Naturalmente ci sono altre cose interessanti ma intanto mi piace segnalarvi questa intervista da una nuova rivista, al suo terzo numero, TRILOBITI. Di seguito l'emblematica storia di Valentina Brunettin (già Campiello giovani)

www.trilobiti.it/meteoriti/brunettin-campiello.html

Perché un Campiello è sempre un Campiello
Federica De Maria (a cura di) | 25-03-2008 | ITA
“Ho voglia di scrivere da morire”, confessa Valentina Brunettin. A 17 anni vince il premio Campiello Giovani. A 27 si scopre desiderosa di ricominciare. Storia di una cultura che “consuma” talenti troppo in fretta.

Valentina Brunettin, ma tu, chi sei? Raccontati.
Ho 27 anni, una laurea in Lingue e Letterature Straniere, uno stipendio in un ufficio legale udinese e una grande voglia di tornare a scrivere decentemente e di produrre qualcosa di interessante. Anche senza essere pubblicata.
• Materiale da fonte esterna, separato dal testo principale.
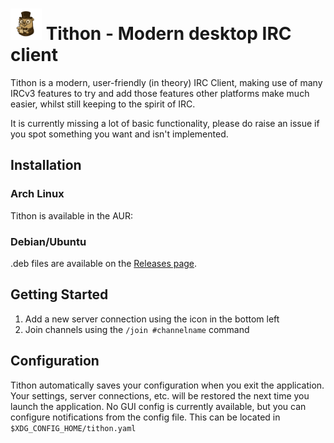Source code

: # <img alt="Tithon" src="/frontend/icon.png" height="50px"> Tithon - Modern desktop IRC client
Tithon is a modern, user-friendly (in theory) IRC Client, making use of many IRCv3 features to try and add those features other platforms make much easier, whilst still keeping to the spirit of IRC.

It is currently missing a lot of basic functionality, please do raise an issue if you spot something you want and isn't implemented.

## Installation

### Arch Linux
Tithon is available in the AUR:

### Debian/Ubuntu
.deb files are available on the [Releases page](https://github.com/greboid/tithon/releases/latest).

## Getting Started
1. Add a new server connection using the icon in the bottom left
2. Join channels using the `/join #channelname` command

## Configuration
Tithon automatically saves your configuration when you exit the application. Your settings, server connections, etc. will be restored the next time you launch the application.  No GUI config is currently available, but you can configure notifications from the config file.  This can be located in `$XDG_CONFIG_HOME/tithon.yaml`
Ma tu, chi sei stata? Ricordati.
Mi cimento in questo atto di rullamento del mio passato para-artistico come segue…
Ho iniziato a scrivere a 13 anni e, lo ammetto, nonostante i miei buoni propositi, mi sono ritrovata a buttare giù pezzetti di romanzi e racconti, mai terminati, il cui centro era sempre una bella storia d’amore gay. Ho cominciato a preoccuparmi quando, giocando con la Barbie, mi piaceva inventare storie dove Ken biondo e Ken moro (perché ne avevo due!) si mettevano a dormire insieme a Barbie che – sedotta e abbandonata dal più bisex dei due – andava ad abortire in gran segreto o partoriva (sempre in gran segreto) assistita dal suo miglior amico Big Jim (rubato al corredo di giocattoli di mio fratello).
Alla fine, dal teatro delle bambole sono passata alle parole scritte. Pensa che il mio primo racconto con inizio e fine (ormai cestinato) si chiamava “Misha nel buco della serratura” ed era un racconto dichiaratamente gay. Ovviamente la mia famiglia aveva intuito questa mia passione, ma pensavano tutti che scrivessi stile Moccia: amori, amorazzi, bacini.
Poi, a 17 anni, arriva il bando di concorso del premio Campiello Giovani. Mando L’antibo e per un soffio non supero il limite di pagine imposto. E a settembre mi ritrovo alla finalissima con altri quattro ragazzi.
Di quel weekend veneziano ricordo l’emozione e l’allegria e il piglio da finti intellettuali che ci caratterizzava un po’ tutti. Ci sentivamo veri scrittori, e l’età media era 16 anni.
Al mattino vengo nominata vincitrice nazionale. Mia madre per poco non sviene, io scivolo sul marciapiede davanti a venti fotografi sorridenti e poi per l’emozione della vittoria praticamente smetto di mangiare fino a sera.
Poi la diretta (in seguito differita) su RaiUno, il ritiro della targa vittoriosa e l’abbraccio di Nancy Brilli, piccola ma carina.
Grande cena a Palazzo Ducale e affollamento al banchetto-catering. Alla fine mi ritrovo nel piatto, dopo dura lotta, un po’ di polenta e una pallina di gelato. Di più non si riusciva a ottenere.
Una settimana dopo la vittoria, la Marsilio mi chiama e mi dice che L’antibo può uscire dall’antologica storia del Campiello Giovani e andare avanti da solo. Lo estrapolano, lo stampano e inizia un po’ di promozione, ma veramente minima (d’altronde non era possibile fare di più).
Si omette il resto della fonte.